Even though the show costumed Nichols and all female crew members in figure-hugging mini-dresses, Uhura was presented as the fourth in command of the Starship Enterprise — behind Capt. James Kirk, played by Shatner, science officer Spock, played by Leonard Nimoy, and chief engineer Scott, played by James Doohan.

Nichols later spoke about how Martin Luther King Jr., whom she met at an NAACP fundraiser during the first season, talked her out of quitting the show after the season. King told her that her role on “Star Trek” was important for the cause of civil rights. “Because of Martin,” she told the “Entertainment Tonight” website, “I looked at work differently. There was something more than just a job.”

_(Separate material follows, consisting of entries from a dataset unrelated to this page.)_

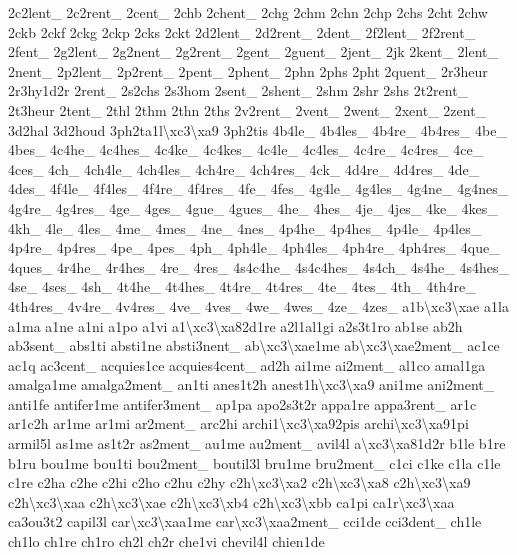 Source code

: {2c2lent\-\_\- 2c2rent\-\_\- 2cent\-\_\- 2chb 2chent\-\_\- 2chg 2chm 2chn 2chp 2chs 2cht 2chw 2ckb 2ckf 2ckg 2ckp 2cks 2ckt 2d2lent\-\_\- 2d2rent\-\_\- 2dent\-\_\- 2f2lent\-\_\- 2f2rent\-\_\- 2fent\-\_\- 2g2lent\-\_\- 2g2nent\-\_\- 2g2rent\-\_\- 2gent\-\_\- 2guent\-\_\- 2jent\-\_\- 2jk 2kent\-\_\- 2lent\-\_\- 2nent\-\_\- 2p2lent\-\_\- 2p2rent\-\_\- 2pent\-\_\- 2phent\-\_\- 2phn 2phs 2pht 2quent\-\_\- 2r3heur 2r3hy1d2r 2rent\-\_\- 2s2chs 2s3hom 2sent\-\_\- 2shent\-\_\- 2shm 2shr 2shs 2t2rent\-\_\- 2t3heur 2tent\-\_\- 2thl 2thm 2thn 2ths 2v2rent\-\_\- 2vent\-\_\- 2went\-\_\- 2xent\-\_\- 2zent\-\_\- 3d2hal 3d2houd 3ph2ta1l\textbackslash{}xc3\textbackslash{}xa9 3ph2tis 4b4le\-\_\- 4b4les\-\_\- 4b4re\-\_\- 4b4res\-\_\- 4be\-\_\- 4bes\-\_\- 4c4he\-\_\- 4c4hes\-\_\- 4c4ke\-\_\- 4c4kes\-\_\- 4c4le\-\_\- 4c4les\-\_\- 4c4re\-\_\- 4c4res\-\_\- 4ce\-\_\- 4ces\-\_\- 4ch\-\_\- 4ch4le\-\_\- 4ch4les\-\_\- 4ch4re\-\_\- 4ch4res\-\_\- 4ck\-\_\- 4d4re\-\_\- 4d4res\-\_\- 4de\-\_\- 4des\-\_\- 4f4le\-\_\- 4f4les\-\_\- 4f4re\-\_\- 4f4res\-\_\- 4fe\-\_\- 4fes\-\_\- 4g4le\-\_\- 4g4les\-\_\- 4g4ne\-\_\- 4g4nes\-\_\- 4g4re\-\_\- 4g4res\-\_\- 4ge\-\_\- 4ges\-\_\- 4gue\-\_\- 4gues\-\_\- 4he\-\_\- 4hes\-\_\- 4je\-\_\- 4jes\-\_\- 4ke\-\_\- 4kes\-\_\- 4kh\-\_\- 4le\-\_\- 4les\-\_\- 4me\-\_\- 4mes\-\_\- 4ne\-\_\- 4nes\-\_\- 4p4he\-\_\- 4p4hes\-\_\- 4p4le\-\_\- 4p4les\-\_\- 4p4re\-\_\- 4p4res\-\_\- 4pe\-\_\- 4pes\-\_\- 4ph\-\_\- 4ph4le\-\_\- 4ph4les\-\_\- 4ph4re\-\_\- 4ph4res\-\_\- 4que\-\_\- 4ques\-\_\- 4r4he\-\_\- 4r4hes\-\_\- 4re\-\_\- 4res\-\_\- 4s4c4he\-\_\- 4s4c4hes\-\_\- 4s4ch\-\_\- 4s4he\-\_\- 4s4hes\-\_\- 4se\-\_\- 4ses\-\_\- 4sh\-\_\- 4t4he\-\_\- 4t4hes\-\_\- 4t4re\-\_\- 4t4res\-\_\- 4te\-\_\- 4tes\-\_\- 4th\-\_\- 4th4re\-\_\- 4th4res\-\_\- 4v4re\-\_\- 4v4res\-\_\- 4ve\-\_\- 4ves\-\_\- 4we\-\_\- 4wes\-\_\- 4ze\-\_\- 4zes\-\_\- a1b\textbackslash{}xc3\textbackslash{}xae a1la a1ma a1ne a1ni a1po a1vi a1\textbackslash{}xc3\textbackslash{}xa82d1re a2l1al1gi a2s3t1ro ab1se ab2h ab3sent\-\_\- abs1ti absti1ne absti3nent\-\_\- ab\textbackslash{}xc3\textbackslash{}xae1me ab\textbackslash{}xc3\textbackslash{}xae2ment\-\_\- ac1ce ac1q ac3cent\-\_\- acquies1ce acquies4cent\-\_\- ad2h ai1me ai2ment\-\_\- al1co amal1ga amalga1me amalga2ment\-\_\- an1ti anes1t2h anest1h\textbackslash{}xc3\textbackslash{}xa9 ani1me ani2ment\-\_\- anti1fe antifer1me antifer3ment\-\_\- ap1pa apo2s3t2r appa1re appa3rent\-\_\- ar1c ar1c2h ar1me ar1mi ar2ment\-\_\- arc2hi archi1\textbackslash{}xc3\textbackslash{}xa92pis archi\textbackslash{}xc3\textbackslash{}xa91pi armil5l as1me as1t2r as2ment\-\_\- au1me au2ment\-\_\- avil4l a\textbackslash{}xc3\textbackslash{}xa81d2r b1le b1re b1ru bou1me bou1ti bou2ment\-\_\- boutil3l bru1me bru2ment\-\_\- c1ci c1ke c1la c1le c1re c2ha c2he c2hi c2ho c2hu c2hy c2h\textbackslash{}xc3\textbackslash{}xa2 c2h\textbackslash{}xc3\textbackslash{}xa8 c2h\textbackslash{}xc3\textbackslash{}xa9 c2h\textbackslash{}xc3\textbackslash{}xaa c2h\textbackslash{}xc3\textbackslash{}xae c2h\textbackslash{}xc3\textbackslash{}xb4 c2h\textbackslash{}xc3\textbackslash{}xbb ca1pi ca1r\textbackslash{}xc3\textbackslash{}xaa ca3ou3t2 capil3l car\textbackslash{}xc3\textbackslash{}xaa1me car\textbackslash{}xc3\textbackslash{}xaa2ment\-\_\- cci1de cci3dent\-\_\- ch1le ch1lo ch1re ch1ro ch2l ch2r che1vi chevil4l chien1de }
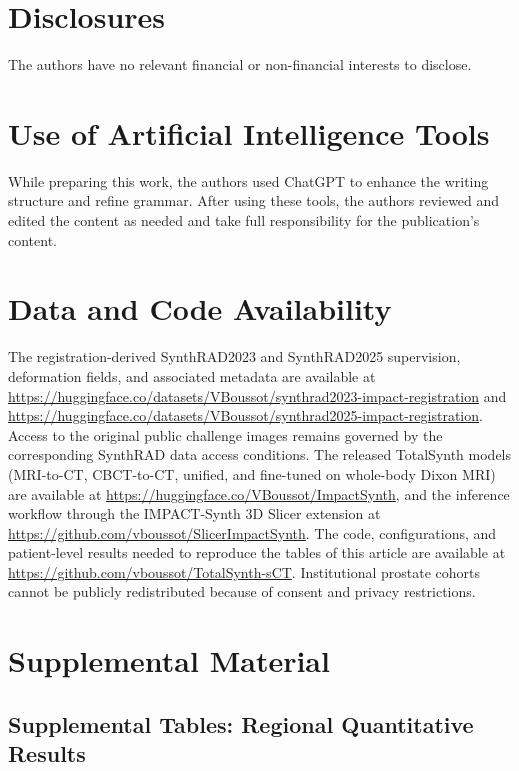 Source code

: \documentclass{article}
\begin{document}
\section{Disclosures}
The authors have no relevant financial or non-financial interests to disclose.

\section{Use of Artificial Intelligence Tools}
While preparing this work, the authors used ChatGPT to enhance the writing structure and refine grammar. After using these tools, the authors reviewed and edited the content as needed and take full responsibility for the publication's content.

\section{Data and Code Availability}
The registration-derived SynthRAD2023 and SynthRAD2025 supervision, deformation fields, and associated metadata are available at \url{https://huggingface.co/datasets/VBoussot/synthrad2023-impact-registration} and \url{https://huggingface.co/datasets/VBoussot/synthrad2025-impact-registration}. Access to the original public challenge images remains governed by the corresponding SynthRAD data access conditions. The released TotalSynth models (MRI-to-CT, CBCT-to-CT, unified, and fine-tuned on whole-body Dixon MRI) are available at \url{https://huggingface.co/VBoussot/ImpactSynth}, and the inference workflow through the IMPACT-Synth 3D Slicer extension at \url{https://github.com/vboussot/SlicerImpactSynth}. The code, configurations, and patient-level results needed to reproduce the tables of this article are available at \url{https://github.com/vboussot/TotalSynth-sCT}. Institutional prostate cohorts cannot be publicly redistributed because of consent and privacy restrictions.


  


\clearpage

\section*{Supplemental Material}
\setcounter{table}{0}
\renewcommand{\thetable}{S\arabic{table}}
\setcounter{figure}{0}
\renewcommand{\thefigure}{S\arabic{figure}}

\subsection*{Supplemental Tables: Regional Quantitative Results}
\end{document}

Nichols stayed for its entire three-year run because of the encouragement from Dr. King, according to The Conversation. He told her that he and his family were fans of the show and that she was a “hero” to his children.

Nichols created an impressive backstory for her character as a renowned linguist whose last name is a feminized version of the Swahili word for “freedom,” the Washington Post reported. But fans didn’t see much of that. By the end of the first seasson, Uhura mostly appeared on the show as a “glorified telephone operator in space,” Nichols said, usually reduced to announcing to Kirk from her console on the bridge: “Hailing frequencies open, sir.”

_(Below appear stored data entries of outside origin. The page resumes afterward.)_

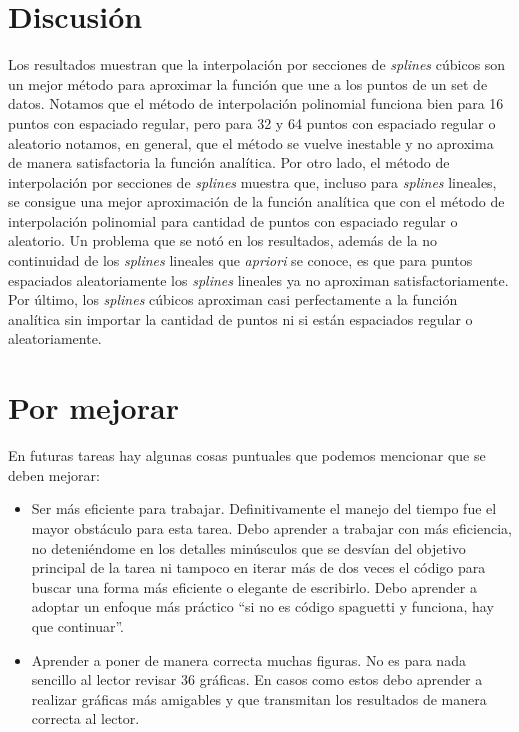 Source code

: \documentclass[11pt,letterpaper]{article}
\begin{document}
\section{Discusión}
Los resultados muestran que la interpolación por secciones de \textit{splines} cúbicos
son un mejor método para aproximar la función que une a los puntos de un set de 
datos. Notamos que el método de interpolación polinomial 
funciona bien para 16 puntos con espaciado regular, pero para 32 y 64
puntos con espaciado regular o aleatorio notamos, en general, que el 
método se vuelve inestable y no aproxima de manera satisfactoria la función
analítica. Por otro lado, el método de interpolación por secciones de
\textit{splines} muestra que, incluso para \textit{splines} lineales, se consigue
una mejor aproximación de la función analítica que con el método de 
interpolación polinomial para cantidad de puntos con espaciado regular
o aleatorio. Un problema que se notó en los resultados, además de 
la no continuidad de los \textit{splines} lineales que \textit{apriori}
se conoce, es que para puntos espaciados aleatoriamente los \textit{splines}
lineales ya no aproximan satisfactoriamente. Por último, los \textit{splines}
cúbicos aproximan casi perfectamente a la función analítica sin importar
la cantidad de puntos ni si están espaciados regular o aleatoriamente.

\section{Por mejorar}
En futuras tareas hay algunas cosas puntuales que podemos mencionar
que se deben mejorar: 
\begin{itemize}
\item Ser más eficiente para trabajar. Definitivamente el manejo del tiempo 
fue el mayor obstáculo para esta tarea. Debo aprender a trabajar con 
más eficiencia, no deteniéndome en los detalles minúsculos que se desvían 
del objetivo principal de la tarea ni tampoco en iterar más de dos veces el código
para buscar una forma más eficiente o elegante de escribirlo. Debo aprender
a adoptar un enfoque más práctico ``si no es código spaguetti y funciona, hay
que continuar''.
\item Aprender a poner de manera correcta muchas figuras. No es para nada 
sencillo al lector revisar 36 gráficas. En casos como estos debo aprender 
a realizar gráficas más amigables y que transmitan los resultados de manera
correcta al lector.
\end{itemize}



\end{document}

Meanwhile, storylines tended to revolve about Kirk and occasionally Spock, Scotty or Dr. McCoy, played by DeForest Kelly. The relationships of these men was usually a central focus.

The one time that Nichols got to share the spotlight with Shatner was when the co-stars performed what at one time was believed to be TV’s first interracial kiss. This was in a 1968 third-season episode, “Plato’s Stepchildren,” which followed the Enterprise crew visiting a planet inhabited by a group of beings who have adopted Greek culture and who use mysterious telekinetic powers to make others submit to their will.

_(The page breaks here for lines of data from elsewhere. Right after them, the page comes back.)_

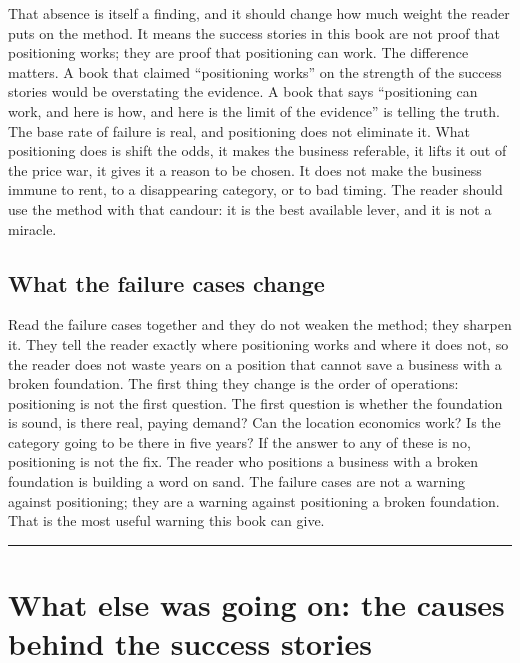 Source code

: \documentclass[10pt,twoside,openany]{memoir}
\newcommand{\needspacehead}{\needspace{4\baselineskip}}
\let\oldsection\section
\renewcommand{\section}{\needspacehead\oldsection}
\begin{document}
{That absence is itself a finding, and it should change how much weight
the reader puts on the method. It means the success stories in this book
are not proof that positioning works; they are proof that positioning
can work. The difference matters. A book that claimed ``positioning
works'' on the strength of the success stories would be overstating the
evidence. A book that says ``positioning can work, and here is how, and
here is the limit of the evidence'' is telling the truth. The base rate
of failure is real, and positioning does not eliminate it. What
positioning does is shift the odds, it makes the business referable, it
lifts it out of the price war, it gives it a reason to be chosen. It
does not make the business immune to rent, to a disappearing category,
or to bad timing. The reader should use the method with that candour: it
is the best available lever, and it is not a miracle.

\section{What the failure cases
change}\label{what-the-failure-cases-change}

Read the failure cases together and they do not weaken the method; they
sharpen it. They tell the reader exactly where positioning works and
where it does not, so the reader does not waste years on a position that
cannot save a business with a broken foundation. The first thing they
change is the order of operations: positioning is not the first
question. The first question is whether the foundation is sound, is
there real, paying demand? Can the location economics work? Is the
category going to be there in five years? If the answer to any of these
is no, positioning is not the fix. The reader who positions a business
with a broken foundation is building a word on sand. The failure cases
are not a warning against positioning; they are a warning against
positioning a broken foundation. That is the most useful warning this
book can give.

\begin{center}\rule{0.5\linewidth}{0.5pt}\end{center}

\FloatBarrier
\chapter{What else was going on: the causes behind the success
stories}\label{what-else-was-going-on-the-causes-behind-the-success-stories}

}
\end{document}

The beings forced Kirk and Uhura, platonic work colleagues, to kiss passionately. According to Nichols, Uhura and Spock were initially supposed to be the the pair kissing, but the script ended up with it being Kirk and Uhura.  There alsso was panic on the set about whether they should go through with filming the scene, with concerns that there would be backlash among viewers, especially in the South, The Telegraph said.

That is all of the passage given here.